Stored entries »
[Start of section]

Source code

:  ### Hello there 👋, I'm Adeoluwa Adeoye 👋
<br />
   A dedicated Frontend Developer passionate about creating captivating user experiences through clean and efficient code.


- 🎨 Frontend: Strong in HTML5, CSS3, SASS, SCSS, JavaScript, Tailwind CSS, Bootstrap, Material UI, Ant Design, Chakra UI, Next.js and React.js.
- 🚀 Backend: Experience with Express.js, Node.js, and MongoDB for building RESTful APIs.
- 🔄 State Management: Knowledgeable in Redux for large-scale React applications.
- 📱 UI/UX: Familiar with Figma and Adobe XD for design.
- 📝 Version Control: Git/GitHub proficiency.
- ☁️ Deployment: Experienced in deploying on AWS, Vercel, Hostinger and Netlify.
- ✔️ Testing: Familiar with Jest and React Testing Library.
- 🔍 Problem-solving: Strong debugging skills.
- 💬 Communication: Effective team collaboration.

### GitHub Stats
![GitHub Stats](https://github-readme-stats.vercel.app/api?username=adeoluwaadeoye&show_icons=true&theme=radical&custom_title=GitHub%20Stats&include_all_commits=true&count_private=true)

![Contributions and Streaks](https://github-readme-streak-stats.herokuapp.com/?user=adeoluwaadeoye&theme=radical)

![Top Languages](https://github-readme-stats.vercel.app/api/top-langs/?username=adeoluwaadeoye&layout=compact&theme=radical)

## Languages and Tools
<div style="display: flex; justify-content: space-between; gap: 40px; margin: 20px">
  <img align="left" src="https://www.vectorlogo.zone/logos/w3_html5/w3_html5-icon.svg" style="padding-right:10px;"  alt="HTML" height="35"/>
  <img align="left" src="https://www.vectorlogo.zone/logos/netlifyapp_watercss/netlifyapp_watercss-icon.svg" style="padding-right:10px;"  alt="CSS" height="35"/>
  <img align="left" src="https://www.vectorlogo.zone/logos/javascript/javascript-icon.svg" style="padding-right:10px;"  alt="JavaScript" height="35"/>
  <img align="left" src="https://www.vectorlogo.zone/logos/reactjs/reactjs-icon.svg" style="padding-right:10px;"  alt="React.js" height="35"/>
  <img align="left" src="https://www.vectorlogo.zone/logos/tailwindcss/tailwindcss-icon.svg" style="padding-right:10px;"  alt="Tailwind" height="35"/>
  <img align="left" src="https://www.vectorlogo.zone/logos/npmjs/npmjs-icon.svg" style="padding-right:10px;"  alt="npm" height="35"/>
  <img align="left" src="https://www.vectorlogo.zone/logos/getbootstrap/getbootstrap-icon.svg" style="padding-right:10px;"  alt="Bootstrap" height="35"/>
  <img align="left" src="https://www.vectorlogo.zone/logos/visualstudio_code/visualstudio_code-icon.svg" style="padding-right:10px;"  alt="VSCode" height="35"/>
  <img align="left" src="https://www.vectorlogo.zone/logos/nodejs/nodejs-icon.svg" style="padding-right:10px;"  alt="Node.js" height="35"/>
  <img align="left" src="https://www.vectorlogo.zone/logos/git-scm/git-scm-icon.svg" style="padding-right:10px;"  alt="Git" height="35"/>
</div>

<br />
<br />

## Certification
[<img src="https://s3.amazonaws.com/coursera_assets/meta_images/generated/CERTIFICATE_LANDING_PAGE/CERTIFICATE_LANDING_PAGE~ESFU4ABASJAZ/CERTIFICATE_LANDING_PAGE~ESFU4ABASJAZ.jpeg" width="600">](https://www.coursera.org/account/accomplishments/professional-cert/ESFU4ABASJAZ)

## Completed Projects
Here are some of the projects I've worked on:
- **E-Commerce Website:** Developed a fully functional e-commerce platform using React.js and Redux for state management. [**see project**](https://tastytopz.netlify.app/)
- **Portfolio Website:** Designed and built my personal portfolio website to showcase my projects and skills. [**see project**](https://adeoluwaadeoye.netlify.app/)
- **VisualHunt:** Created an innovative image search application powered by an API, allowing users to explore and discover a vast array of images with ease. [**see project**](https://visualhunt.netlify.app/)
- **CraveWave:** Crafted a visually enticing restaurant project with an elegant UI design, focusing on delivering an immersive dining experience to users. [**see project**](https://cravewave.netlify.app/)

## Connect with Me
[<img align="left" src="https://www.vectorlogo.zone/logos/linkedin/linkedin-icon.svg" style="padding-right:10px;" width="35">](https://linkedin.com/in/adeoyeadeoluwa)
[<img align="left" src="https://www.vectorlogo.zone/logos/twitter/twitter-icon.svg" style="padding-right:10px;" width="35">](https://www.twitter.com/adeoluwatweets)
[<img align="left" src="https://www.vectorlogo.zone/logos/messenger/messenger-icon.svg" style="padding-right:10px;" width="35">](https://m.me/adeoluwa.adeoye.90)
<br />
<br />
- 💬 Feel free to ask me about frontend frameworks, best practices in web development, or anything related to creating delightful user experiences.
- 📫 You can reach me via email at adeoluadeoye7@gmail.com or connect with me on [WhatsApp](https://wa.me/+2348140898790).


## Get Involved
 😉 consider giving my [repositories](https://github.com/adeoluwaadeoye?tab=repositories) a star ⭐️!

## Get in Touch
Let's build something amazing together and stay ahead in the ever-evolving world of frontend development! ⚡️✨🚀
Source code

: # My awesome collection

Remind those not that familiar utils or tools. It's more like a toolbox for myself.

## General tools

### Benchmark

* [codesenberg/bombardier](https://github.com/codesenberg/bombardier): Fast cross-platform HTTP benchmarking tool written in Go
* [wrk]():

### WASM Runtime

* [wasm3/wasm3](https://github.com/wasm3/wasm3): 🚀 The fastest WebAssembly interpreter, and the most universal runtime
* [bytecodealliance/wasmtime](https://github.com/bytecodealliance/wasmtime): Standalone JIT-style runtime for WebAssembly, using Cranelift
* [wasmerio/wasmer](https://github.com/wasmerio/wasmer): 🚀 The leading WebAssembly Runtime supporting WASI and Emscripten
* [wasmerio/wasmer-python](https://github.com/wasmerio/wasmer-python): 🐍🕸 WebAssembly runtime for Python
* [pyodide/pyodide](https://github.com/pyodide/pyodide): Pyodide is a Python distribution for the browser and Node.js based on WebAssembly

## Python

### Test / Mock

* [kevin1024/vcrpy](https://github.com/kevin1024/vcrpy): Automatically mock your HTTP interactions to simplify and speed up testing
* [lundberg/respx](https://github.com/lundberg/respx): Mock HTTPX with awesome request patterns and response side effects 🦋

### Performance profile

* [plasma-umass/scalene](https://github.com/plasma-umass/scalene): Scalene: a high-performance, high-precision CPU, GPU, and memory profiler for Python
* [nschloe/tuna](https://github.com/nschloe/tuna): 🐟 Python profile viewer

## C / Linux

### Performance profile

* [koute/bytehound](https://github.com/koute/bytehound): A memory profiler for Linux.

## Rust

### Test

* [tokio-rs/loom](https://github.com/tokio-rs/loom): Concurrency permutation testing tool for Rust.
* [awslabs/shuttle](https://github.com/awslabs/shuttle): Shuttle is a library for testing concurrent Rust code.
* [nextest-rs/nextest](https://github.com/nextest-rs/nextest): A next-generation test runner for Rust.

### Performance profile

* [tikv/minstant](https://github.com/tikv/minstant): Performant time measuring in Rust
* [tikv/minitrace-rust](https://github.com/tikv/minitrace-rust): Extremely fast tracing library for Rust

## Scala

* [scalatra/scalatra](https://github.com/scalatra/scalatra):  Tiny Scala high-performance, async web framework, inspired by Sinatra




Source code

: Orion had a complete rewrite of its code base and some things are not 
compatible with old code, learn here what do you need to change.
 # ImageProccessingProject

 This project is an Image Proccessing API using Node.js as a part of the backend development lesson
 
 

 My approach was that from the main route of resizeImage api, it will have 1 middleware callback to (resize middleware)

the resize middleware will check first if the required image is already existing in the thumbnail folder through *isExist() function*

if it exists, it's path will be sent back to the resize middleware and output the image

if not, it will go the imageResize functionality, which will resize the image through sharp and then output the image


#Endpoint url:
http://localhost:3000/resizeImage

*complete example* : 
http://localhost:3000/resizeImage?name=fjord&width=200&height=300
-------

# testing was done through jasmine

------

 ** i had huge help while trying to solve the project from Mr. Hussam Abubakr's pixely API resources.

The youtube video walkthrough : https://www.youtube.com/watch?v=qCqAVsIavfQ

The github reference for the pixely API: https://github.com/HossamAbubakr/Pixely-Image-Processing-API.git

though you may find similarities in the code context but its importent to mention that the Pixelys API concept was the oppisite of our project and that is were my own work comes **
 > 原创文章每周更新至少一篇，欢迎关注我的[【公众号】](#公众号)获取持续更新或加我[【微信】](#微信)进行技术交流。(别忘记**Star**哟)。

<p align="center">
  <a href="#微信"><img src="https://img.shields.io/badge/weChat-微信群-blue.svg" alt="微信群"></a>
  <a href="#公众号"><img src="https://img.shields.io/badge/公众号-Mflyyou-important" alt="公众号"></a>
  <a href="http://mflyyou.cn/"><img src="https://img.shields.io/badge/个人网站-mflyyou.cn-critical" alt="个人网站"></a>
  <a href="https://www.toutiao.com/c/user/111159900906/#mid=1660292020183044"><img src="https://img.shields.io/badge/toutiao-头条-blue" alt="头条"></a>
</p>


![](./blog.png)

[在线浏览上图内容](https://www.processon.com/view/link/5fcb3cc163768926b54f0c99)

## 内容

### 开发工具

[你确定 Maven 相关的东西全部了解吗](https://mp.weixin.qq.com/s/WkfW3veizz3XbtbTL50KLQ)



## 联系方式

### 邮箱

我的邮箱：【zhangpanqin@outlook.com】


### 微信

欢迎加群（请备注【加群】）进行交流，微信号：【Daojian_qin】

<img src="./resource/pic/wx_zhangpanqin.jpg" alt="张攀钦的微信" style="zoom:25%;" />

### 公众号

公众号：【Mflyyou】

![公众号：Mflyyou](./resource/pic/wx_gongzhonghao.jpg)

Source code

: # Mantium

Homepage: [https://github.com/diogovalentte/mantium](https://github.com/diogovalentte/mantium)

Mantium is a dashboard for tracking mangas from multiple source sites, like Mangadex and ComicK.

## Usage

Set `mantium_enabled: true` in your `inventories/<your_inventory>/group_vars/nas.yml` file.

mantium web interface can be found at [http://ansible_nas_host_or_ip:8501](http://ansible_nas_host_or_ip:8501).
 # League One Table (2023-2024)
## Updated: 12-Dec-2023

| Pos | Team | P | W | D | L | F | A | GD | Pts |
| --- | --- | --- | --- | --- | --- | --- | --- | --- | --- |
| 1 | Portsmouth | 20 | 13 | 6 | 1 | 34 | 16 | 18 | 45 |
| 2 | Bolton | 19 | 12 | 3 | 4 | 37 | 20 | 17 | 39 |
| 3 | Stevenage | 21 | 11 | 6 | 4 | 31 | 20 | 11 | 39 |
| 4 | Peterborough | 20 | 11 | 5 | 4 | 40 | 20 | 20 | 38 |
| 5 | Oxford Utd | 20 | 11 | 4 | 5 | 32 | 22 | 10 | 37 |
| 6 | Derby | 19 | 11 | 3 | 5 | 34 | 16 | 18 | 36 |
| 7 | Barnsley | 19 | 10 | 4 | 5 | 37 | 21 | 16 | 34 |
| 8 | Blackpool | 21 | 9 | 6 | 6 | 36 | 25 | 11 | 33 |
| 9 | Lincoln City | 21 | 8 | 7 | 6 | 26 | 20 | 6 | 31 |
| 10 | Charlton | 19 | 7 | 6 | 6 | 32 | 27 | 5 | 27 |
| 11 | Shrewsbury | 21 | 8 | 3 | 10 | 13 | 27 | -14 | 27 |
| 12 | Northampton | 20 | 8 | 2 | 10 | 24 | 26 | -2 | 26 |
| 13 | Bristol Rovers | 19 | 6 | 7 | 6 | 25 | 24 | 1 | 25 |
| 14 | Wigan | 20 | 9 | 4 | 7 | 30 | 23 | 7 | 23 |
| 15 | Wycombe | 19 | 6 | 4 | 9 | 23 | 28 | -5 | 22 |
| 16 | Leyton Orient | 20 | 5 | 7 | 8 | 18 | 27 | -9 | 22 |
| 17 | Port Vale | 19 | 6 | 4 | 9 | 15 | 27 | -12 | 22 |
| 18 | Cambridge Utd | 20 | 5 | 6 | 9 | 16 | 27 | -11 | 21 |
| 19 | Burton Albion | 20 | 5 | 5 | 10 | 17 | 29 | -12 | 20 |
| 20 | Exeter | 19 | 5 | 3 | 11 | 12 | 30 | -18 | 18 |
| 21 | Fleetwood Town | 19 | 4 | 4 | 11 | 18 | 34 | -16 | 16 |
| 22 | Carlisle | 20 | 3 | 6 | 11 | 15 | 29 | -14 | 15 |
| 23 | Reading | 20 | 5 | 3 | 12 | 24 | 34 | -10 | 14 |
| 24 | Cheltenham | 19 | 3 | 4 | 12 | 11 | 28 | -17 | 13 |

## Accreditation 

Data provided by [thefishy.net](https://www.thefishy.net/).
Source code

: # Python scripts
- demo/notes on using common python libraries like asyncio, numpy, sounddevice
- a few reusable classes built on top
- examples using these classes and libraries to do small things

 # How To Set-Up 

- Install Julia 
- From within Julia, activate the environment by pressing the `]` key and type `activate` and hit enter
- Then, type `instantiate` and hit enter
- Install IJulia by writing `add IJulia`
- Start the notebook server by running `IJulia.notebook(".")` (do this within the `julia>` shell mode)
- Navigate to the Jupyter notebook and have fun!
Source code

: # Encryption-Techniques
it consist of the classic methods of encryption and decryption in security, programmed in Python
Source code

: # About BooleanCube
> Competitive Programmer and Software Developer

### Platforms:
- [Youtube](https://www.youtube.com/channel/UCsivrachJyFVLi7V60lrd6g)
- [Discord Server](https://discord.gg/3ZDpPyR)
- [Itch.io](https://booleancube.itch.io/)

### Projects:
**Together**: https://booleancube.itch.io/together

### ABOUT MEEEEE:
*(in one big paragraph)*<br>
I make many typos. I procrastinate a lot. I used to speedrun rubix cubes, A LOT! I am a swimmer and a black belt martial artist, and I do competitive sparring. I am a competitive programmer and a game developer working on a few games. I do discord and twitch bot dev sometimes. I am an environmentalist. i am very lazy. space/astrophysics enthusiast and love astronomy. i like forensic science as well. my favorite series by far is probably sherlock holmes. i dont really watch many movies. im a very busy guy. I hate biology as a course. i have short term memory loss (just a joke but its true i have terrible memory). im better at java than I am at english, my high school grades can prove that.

[End of section]

DIRECTIONS » Lines holding the word "creating" are the answer; copy each one from the records above.

WRITTEN SOLUTION »
   A dedicated Frontend Developer passionate about creating captivating user experiences through clean and efficient code.
- 💬 Feel free to ask me about frontend frameworks, best practices in web development, or anything related to creating delightful user experiences.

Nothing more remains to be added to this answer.